In other words, responsibility for making an argument clear lies on the arguer, not the respondents.
The only caveat to this is the problem of the obtuse respondent. If a respondent seems to be failing to understand the obvious, arbitration may be necessary in order to objectively resolve the question of whether the respondent is being obtuse or the speaker is explaining their point poorly.
Long, convoluted arguments are expensive to analyze and relatively inexpensive to generate; this applies doubly for links to external pages which supposedly contain an argument of relevance.
Allowing such an argument to be considered valid until it can be understood and analyzed this leaves the door wide open for:
- Chewbacca arguments where no amount of analysis will reveal a coherent, falsifiable argument.
- Spaghetti-throwing operations, where an arguer may inexpensively generate a large number of arguments which, though wrong, are expensive to refute.
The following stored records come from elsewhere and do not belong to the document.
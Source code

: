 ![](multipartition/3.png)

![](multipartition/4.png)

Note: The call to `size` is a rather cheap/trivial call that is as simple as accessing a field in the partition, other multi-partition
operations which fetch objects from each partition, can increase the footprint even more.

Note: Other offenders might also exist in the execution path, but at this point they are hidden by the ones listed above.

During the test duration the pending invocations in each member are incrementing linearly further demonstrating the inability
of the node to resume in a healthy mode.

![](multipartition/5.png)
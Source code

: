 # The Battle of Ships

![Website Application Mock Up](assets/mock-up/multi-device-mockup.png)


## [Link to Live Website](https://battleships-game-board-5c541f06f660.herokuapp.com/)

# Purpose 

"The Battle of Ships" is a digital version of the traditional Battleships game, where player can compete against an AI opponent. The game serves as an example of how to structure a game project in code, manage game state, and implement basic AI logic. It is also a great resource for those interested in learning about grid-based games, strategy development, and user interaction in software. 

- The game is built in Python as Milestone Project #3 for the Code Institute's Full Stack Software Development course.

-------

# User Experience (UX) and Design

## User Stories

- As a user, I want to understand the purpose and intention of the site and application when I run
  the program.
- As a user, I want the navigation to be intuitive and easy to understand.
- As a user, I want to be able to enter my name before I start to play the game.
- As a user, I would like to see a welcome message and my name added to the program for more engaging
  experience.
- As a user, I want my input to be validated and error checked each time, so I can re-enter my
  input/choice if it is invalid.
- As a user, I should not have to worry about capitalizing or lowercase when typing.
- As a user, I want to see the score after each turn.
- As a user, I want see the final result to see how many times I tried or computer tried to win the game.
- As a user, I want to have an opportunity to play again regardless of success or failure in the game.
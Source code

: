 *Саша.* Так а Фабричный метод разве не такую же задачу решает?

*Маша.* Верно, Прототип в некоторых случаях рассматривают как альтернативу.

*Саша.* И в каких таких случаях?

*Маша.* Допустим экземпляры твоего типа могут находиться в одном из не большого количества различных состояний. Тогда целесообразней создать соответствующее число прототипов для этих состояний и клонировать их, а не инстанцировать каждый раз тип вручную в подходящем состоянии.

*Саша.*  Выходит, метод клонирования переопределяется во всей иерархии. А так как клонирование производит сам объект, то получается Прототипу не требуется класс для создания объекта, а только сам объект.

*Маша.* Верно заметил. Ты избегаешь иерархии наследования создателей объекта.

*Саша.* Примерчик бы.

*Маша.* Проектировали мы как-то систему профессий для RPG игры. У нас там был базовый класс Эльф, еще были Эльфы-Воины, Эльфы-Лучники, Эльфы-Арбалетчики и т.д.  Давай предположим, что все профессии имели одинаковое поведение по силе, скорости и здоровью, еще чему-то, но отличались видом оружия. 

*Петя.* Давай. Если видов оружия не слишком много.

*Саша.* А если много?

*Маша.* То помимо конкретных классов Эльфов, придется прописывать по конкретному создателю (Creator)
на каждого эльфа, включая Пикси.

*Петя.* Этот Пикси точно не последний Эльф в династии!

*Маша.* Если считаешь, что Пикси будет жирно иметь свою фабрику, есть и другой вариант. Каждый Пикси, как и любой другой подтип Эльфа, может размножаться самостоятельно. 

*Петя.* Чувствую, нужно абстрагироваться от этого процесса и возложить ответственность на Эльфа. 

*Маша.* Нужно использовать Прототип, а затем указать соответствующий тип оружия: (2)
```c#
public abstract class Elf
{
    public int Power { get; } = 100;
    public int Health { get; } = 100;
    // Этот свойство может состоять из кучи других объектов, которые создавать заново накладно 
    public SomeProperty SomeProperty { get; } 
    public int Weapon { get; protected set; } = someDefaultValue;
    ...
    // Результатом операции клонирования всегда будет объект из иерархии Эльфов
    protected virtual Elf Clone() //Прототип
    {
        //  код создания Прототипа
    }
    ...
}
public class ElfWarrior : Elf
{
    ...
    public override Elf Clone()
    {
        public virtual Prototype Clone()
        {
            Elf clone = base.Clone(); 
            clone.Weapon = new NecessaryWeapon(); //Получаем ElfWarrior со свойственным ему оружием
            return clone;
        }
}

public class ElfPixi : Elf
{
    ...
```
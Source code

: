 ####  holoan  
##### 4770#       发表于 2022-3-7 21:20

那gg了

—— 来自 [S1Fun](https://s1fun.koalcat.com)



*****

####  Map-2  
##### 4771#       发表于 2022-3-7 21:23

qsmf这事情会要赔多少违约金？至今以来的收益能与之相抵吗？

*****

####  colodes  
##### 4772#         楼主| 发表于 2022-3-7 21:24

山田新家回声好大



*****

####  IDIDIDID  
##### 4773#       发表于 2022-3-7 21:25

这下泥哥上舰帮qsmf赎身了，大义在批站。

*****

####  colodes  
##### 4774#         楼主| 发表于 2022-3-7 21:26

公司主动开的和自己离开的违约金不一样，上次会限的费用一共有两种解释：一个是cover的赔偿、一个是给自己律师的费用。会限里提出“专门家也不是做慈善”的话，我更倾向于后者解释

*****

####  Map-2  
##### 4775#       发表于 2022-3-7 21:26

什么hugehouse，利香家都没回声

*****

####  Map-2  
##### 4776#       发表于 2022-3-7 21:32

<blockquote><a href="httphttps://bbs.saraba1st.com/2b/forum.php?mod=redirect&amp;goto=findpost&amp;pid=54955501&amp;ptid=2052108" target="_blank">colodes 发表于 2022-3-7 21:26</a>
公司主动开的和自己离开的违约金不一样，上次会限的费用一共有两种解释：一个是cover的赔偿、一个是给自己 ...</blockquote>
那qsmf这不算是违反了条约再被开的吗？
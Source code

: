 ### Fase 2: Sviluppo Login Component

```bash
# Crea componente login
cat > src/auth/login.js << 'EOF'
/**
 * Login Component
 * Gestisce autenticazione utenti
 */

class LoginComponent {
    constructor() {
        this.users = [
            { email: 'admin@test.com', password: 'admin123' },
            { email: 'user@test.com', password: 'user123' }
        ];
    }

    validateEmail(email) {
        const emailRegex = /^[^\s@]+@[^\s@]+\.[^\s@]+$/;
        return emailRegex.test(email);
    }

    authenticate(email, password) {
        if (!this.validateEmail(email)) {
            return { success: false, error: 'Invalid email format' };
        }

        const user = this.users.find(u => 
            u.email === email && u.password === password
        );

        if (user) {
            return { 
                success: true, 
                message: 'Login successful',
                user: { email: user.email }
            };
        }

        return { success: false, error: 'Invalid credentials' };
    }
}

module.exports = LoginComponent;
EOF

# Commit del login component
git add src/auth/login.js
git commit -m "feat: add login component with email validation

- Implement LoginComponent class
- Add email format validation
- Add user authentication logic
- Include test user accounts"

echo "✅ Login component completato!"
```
See also Gish gallop.
- Bookstops and the courtier's reply.
While detailed arguments and external links can help convey a deeper understanding of the point being made, placing the burden of comprehension on the reader gives honest participants an unnecessary disadvantage against discussion trolling.
- External links (including videos, audio clips / podcasts, and so on) may not be presented in lieu of a clear in-stream argument.
- This rule is also known as "no required reading" or "no bookstops".
- If the external link contains text which is directly applicable without modification, paste the applicable piece into your comment (with or without quotes as appropriate).
- It's okay to include a link for further reference or as a source.
- If an argument is long or complex, try to summarize the point that you are making (and label it as a summary) before launching into your full explanation. A sentence or two, of the general form "$A, $B, and $C, therefore $D", should suffice to convey the gist of almost any argument.
It is possible for an arguer to claim innocence when making a short but incomprehensible argument, or while failing to understand a simple and crystal-clear argument being presented to them. It will therefore probably be necessary, at some point, to resort to a group vote or other method of determining consensus as to whether an argument is clear or not.
Note that this is not the same as deciding the truth by consensus. Participants would be voting on whether or not the argument makes sense – or, more formally, whether the text in question represents a valid argument (i.e. contains premises and a conclusion following logically from those premises) – rather than whether or not they agree with it.